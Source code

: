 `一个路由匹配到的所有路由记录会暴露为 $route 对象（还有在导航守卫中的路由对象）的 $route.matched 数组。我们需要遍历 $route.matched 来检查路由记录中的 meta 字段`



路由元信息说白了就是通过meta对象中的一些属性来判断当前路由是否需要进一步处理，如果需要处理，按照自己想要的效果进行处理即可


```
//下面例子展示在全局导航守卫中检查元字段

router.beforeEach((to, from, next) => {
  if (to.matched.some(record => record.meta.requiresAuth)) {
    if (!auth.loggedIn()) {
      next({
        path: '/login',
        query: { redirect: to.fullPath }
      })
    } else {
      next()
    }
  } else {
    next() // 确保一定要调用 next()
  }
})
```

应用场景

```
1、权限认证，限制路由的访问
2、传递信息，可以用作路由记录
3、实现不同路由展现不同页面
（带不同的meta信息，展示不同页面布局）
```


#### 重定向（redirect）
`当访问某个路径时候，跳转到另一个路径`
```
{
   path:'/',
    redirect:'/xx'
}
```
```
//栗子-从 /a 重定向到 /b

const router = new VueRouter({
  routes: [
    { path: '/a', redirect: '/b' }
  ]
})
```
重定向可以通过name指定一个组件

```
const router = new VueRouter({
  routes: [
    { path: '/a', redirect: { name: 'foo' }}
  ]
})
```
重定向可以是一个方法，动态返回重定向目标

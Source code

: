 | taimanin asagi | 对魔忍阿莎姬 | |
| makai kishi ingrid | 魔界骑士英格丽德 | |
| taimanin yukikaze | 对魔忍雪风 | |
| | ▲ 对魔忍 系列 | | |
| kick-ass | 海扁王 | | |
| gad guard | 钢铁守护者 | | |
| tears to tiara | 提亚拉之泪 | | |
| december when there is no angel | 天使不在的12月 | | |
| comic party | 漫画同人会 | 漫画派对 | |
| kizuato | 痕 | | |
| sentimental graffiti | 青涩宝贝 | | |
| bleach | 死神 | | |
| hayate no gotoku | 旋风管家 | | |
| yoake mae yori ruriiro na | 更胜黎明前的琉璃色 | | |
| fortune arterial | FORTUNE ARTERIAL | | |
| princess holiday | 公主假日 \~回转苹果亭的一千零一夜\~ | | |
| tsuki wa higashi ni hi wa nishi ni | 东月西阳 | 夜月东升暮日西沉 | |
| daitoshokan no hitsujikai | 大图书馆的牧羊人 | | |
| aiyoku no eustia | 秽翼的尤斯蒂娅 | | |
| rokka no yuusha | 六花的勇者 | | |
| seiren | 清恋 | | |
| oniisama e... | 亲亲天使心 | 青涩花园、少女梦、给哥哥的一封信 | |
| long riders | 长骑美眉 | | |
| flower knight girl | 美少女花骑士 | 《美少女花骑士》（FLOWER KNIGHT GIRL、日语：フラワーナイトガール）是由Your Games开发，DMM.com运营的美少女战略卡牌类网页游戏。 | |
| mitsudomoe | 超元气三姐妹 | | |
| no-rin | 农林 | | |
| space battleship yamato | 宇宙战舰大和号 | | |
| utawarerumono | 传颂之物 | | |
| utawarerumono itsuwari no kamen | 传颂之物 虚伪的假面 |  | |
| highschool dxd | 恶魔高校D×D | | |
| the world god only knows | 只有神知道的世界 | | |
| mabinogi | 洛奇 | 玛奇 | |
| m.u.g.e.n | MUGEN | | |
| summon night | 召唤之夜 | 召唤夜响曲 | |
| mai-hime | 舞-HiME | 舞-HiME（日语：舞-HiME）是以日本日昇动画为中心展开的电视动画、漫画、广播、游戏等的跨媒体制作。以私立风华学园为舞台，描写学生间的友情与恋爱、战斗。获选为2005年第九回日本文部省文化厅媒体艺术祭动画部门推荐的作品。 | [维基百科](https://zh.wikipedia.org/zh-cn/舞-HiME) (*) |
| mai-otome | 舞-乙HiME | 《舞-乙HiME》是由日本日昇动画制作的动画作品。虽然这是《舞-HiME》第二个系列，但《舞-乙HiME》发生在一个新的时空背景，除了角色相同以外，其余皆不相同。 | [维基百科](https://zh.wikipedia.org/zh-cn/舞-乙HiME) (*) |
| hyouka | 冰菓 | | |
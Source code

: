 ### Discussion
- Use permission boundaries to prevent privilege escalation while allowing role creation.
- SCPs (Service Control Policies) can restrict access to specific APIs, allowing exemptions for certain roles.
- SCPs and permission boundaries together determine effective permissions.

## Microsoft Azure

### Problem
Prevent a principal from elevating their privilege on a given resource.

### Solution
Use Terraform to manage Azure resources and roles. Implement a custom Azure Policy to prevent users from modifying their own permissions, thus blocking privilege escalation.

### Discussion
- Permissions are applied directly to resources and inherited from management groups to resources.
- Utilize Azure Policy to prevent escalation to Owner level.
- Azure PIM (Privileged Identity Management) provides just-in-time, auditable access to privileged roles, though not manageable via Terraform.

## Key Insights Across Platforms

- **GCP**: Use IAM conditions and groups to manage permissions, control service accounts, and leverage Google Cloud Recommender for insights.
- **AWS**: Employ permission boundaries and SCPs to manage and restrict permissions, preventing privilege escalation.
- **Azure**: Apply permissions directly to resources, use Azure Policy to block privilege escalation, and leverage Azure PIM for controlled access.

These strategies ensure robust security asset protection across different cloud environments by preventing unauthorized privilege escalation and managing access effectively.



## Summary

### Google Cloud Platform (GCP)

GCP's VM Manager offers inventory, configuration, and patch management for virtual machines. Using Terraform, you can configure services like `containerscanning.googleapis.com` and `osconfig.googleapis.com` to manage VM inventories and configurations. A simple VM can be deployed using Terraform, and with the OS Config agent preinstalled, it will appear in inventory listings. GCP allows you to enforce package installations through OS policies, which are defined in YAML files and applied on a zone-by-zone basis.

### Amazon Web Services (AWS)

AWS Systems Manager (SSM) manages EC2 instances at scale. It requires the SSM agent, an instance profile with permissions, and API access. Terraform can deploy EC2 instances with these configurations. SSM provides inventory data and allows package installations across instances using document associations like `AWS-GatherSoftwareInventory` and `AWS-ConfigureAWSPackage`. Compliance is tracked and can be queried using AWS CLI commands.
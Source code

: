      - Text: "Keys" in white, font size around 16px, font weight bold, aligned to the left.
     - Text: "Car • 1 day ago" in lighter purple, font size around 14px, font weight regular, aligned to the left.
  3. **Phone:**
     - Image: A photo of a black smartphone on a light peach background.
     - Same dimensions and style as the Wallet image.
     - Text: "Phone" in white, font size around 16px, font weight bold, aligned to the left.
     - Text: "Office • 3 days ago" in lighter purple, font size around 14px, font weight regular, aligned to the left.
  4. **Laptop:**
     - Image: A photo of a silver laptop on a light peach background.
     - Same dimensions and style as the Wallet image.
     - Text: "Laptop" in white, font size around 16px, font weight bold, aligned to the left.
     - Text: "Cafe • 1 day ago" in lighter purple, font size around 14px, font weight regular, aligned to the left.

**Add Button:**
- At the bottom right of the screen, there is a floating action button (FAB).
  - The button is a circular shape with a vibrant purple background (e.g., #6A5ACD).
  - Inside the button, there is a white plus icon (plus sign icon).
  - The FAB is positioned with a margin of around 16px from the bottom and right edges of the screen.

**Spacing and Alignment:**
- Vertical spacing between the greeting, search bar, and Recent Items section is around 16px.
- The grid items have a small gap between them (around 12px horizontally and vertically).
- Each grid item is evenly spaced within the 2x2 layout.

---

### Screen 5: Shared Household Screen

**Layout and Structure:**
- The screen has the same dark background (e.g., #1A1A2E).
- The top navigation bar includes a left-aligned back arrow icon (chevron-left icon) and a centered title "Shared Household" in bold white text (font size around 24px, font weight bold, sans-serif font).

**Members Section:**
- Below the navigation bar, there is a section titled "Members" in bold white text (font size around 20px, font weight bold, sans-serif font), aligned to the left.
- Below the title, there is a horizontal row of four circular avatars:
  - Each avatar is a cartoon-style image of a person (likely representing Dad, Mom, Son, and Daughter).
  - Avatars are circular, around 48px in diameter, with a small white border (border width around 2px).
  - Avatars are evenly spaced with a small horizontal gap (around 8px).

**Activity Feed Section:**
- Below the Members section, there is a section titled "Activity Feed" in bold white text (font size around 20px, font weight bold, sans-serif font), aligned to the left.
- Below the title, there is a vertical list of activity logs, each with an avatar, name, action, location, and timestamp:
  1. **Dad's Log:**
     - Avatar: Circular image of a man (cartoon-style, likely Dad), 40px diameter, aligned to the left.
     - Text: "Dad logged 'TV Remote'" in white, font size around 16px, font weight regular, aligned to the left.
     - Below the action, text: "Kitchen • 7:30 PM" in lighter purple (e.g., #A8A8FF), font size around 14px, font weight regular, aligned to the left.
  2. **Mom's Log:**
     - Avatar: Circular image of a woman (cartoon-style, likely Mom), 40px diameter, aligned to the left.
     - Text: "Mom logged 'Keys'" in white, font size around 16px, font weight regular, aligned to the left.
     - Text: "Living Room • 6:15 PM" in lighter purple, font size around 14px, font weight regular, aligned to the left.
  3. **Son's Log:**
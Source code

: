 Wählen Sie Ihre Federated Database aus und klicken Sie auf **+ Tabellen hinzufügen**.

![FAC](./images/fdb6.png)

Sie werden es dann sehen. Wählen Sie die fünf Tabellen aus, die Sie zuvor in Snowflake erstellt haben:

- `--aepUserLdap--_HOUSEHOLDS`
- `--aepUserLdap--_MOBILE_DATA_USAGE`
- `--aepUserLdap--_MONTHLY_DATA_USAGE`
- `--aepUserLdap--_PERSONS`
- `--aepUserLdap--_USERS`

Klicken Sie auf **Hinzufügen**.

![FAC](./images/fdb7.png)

Task objective>
The line with "漫画同人会 | 漫画派对 | |" marks the end; reproduce exactly every line from the start of the entries up to it, that line included.

Expected answer>
Source code

: `一个路由匹配到的所有路由记录会暴露为 $route 对象（还有在导航守卫中的路由对象）的 $route.matched 数组。我们需要遍历 $route.matched 来检查路由记录中的 meta 字段`



路由元信息说白了就是通过meta对象中的一些属性来判断当前路由是否需要进一步处理，如果需要处理，按照自己想要的效果进行处理即可


```
//下面例子展示在全局导航守卫中检查元字段

router.beforeEach((to, from, next) => {
  if (to.matched.some(record => record.meta.requiresAuth)) {
    if (!auth.loggedIn()) {
      next({
        path: '/login',
        query: { redirect: to.fullPath }
      })
    } else {
      next()
    }
  } else {
    next() // 确保一定要调用 next()
  }
})
```

应用场景

```
1、权限认证，限制路由的访问
2、传递信息，可以用作路由记录
3、实现不同路由展现不同页面
（带不同的meta信息，展示不同页面布局）
```


#### 重定向（redirect）
`当访问某个路径时候，跳转到另一个路径`
```
{
   path:'/',
    redirect:'/xx'
}
```
```
//栗子-从 /a 重定向到 /b

const router = new VueRouter({
  routes: [
    { path: '/a', redirect: '/b' }
  ]
})
```
重定向可以通过name指定一个组件

```
const router = new VueRouter({
  routes: [
    { path: '/a', redirect: { name: 'foo' }}
  ]
})
```
重定向可以是一个方法，动态返回重定向目标

Source code

: | taimanin asagi | 对魔忍阿莎姬 | |
| makai kishi ingrid | 魔界骑士英格丽德 | |
| taimanin yukikaze | 对魔忍雪风 | |
| | ▲ 对魔忍 系列 | | |
| kick-ass | 海扁王 | | |
| gad guard | 钢铁守护者 | | |
| tears to tiara | 提亚拉之泪 | | |
| december when there is no angel | 天使不在的12月 | | |
| comic party | 漫画同人会 | 漫画派对 | |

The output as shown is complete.